**EXERCISE DETAILS:** Go through the records and show each line where the word "javascript" occurs.

===

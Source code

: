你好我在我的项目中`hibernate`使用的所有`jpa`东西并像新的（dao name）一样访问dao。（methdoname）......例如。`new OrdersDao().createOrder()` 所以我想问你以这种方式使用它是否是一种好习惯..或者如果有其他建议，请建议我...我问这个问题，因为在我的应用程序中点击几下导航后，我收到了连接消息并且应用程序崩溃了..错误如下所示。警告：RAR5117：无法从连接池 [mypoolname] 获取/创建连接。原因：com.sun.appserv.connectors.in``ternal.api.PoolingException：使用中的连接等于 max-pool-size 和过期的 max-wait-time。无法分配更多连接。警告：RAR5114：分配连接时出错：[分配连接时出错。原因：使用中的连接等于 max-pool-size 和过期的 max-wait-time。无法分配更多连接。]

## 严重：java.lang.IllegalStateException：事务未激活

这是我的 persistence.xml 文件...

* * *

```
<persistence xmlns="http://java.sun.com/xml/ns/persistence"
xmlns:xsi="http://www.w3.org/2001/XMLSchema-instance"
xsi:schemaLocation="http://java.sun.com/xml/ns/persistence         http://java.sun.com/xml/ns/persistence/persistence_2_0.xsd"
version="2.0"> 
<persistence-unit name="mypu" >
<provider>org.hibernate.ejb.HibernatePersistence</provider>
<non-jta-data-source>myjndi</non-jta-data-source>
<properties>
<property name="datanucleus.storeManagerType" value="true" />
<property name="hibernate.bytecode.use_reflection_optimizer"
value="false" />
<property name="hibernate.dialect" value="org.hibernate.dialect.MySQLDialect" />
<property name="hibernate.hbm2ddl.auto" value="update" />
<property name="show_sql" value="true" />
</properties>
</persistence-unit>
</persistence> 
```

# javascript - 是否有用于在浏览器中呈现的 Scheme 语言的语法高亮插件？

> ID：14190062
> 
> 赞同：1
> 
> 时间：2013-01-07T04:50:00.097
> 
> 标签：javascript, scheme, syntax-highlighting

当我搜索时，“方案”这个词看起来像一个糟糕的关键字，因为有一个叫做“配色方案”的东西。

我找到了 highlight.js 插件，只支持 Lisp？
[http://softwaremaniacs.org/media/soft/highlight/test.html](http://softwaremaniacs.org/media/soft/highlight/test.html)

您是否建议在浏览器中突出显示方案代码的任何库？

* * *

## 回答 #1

===

**YOUR SOLUTION:**
# javascript - 是否有用于在浏览器中呈现的 Scheme 语言的语法高亮插件？
> 标签：javascript, scheme, syntax-highlighting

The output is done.